Collected data:
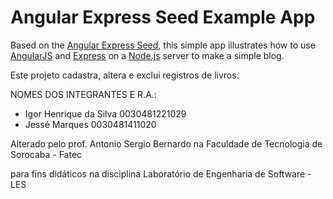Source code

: # Angular Express Seed Example App

Based on the [Angular Express Seed](https://github.com/btford/angular-express-seed), this simple app illustrates how to use [AngularJS](http://angularjs.org/) and [Express](http://expressjs.com/) on a [Node.js](http://nodejs.org/) server to make a simple blog.

Este projeto cadastra, altera e exclui registros de livros.

NOMES DOS INTEGRANTES E R.A.:

- Igor Henrique da Silva  0030481221029
- Jessé Marques           0030481411020

Alterado pelo prof. Antonio Sergio Bernardo na Faculdade de Tecnologia de Sorocaba - Fatec

para fins didáticos na disciplina Laboratório de Engenharia de Software - LES
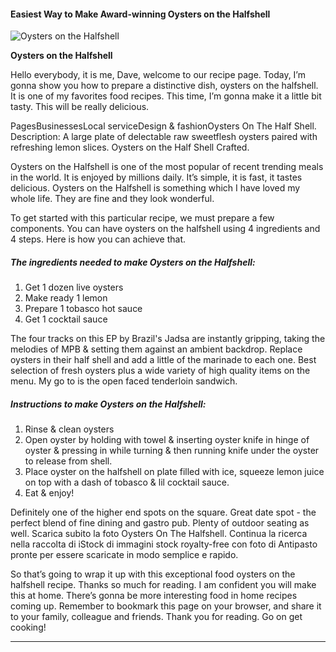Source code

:             

#### Easiest Way to Make Award-winning Oysters on the Halfshell

![Oysters on the Halfshell](https://img-global.cpcdn.com/recipes/5045313251311616/751x532cq70/oysters-on-the-halfshell-recipe-main-photo.jpg)

**Oysters on the Halfshell**

Hello everybody, it is me, Dave, welcome to our recipe page. Today, I’m gonna show you how to prepare a distinctive dish, oysters on the halfshell. It is one of my favorites food recipes. This time, I’m gonna make it a little bit tasty. This will be really delicious.

PagesBusinessesLocal serviceDesign & fashionOysters On The Half Shell. Description: A large plate of delectable raw sweetflesh oysters paired with refreshing lemon slices. Oysters on the Half Shell Crafted.

Oysters on the Halfshell is one of the most popular of recent trending meals in the world. It is enjoyed by millions daily. It’s simple, it is fast, it tastes delicious. Oysters on the Halfshell is something which I have loved my whole life. They are fine and they look wonderful.

To get started with this particular recipe, we must prepare a few components. You can have oysters on the halfshell using 4 ingredients and 4 steps. Here is how you can achieve that.

##### The ingredients needed to make Oysters on the Halfshell:

1.  Get 1 dozen live oysters
2.  Make ready 1 lemon
3.  Prepare 1 tobasco hot sauce
4.  Get 1 cocktail sauce

The four tracks on this EP by Brazil's Jadsa are instantly gripping, taking the melodies of MPB & setting them against an ambient backdrop. Replace oysters in their half shell and add a little of the marinade to each one. Best selection of fresh oysters plus a wide variety of high quality items on the menu. My go to is the open faced tenderloin sandwich.

##### Instructions to make Oysters on the Halfshell:

1.  Rinse & clean oysters
2.  Open oyster by holding with towel & inserting oyster knife in hinge of oyster & pressing in while turning & then running knife under the oyster to release from shell.
3.  Place oyster on the halfshell on plate filled with ice, squeeze lemon juice on top with a dash of tobasco & lil cocktail sauce.
4.  Eat & enjoy!

Definitely one of the higher end spots on the square. Great date spot - the perfect blend of fine dining and gastro pub. Plenty of outdoor seating as well. Scarica subito la foto Oysters On The Halfshell. Continua la ricerca nella raccolta di iStock di immagini stock royalty-free con foto di Antipasto pronte per essere scaricate in modo semplice e rapido.

So that’s going to wrap it up with this exceptional food oysters on the halfshell recipe. Thanks so much for reading. I am confident you will make this at home. There’s gonna be more interesting food in home recipes coming up. Remember to bookmark this page on your browser, and share it to your family, colleague and friends. Thank you for reading. Go on get cooking!

* * *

### WHAT TO WORK ON
Write out exactly those lines running from the line with "Rinse & clean oysters" to the end of the data above, the first and last included.

### EXERCISE RESPONSE
1.  Rinse & clean oysters
2.  Open oyster by holding with towel & inserting oyster knife in hinge of oyster & pressing in while turning & then running knife under the oyster to release from shell.
3.  Place oyster on the halfshell on plate filled with ice, squeeze lemon juice on top with a dash of tobasco & lil cocktail sauce.
4.  Eat & enjoy!

Definitely one of the higher end spots on the square. Great date spot - the perfect blend of fine dining and gastro pub. Plenty of outdoor seating as well. Scarica subito la foto Oysters On The Halfshell. Continua la ricerca nella raccolta di iStock di immagini stock royalty-free con foto di Antipasto pronte per essere scaricate in modo semplice e rapido.

So that’s going to wrap it up with this exceptional food oysters on the halfshell recipe. Thanks so much for reading. I am confident you will make this at home. There’s gonna be more interesting food in home recipes coming up. Remember to bookmark this page on your browser, and share it to your family, colleague and friends. Thank you for reading. Go on get cooking!

* * *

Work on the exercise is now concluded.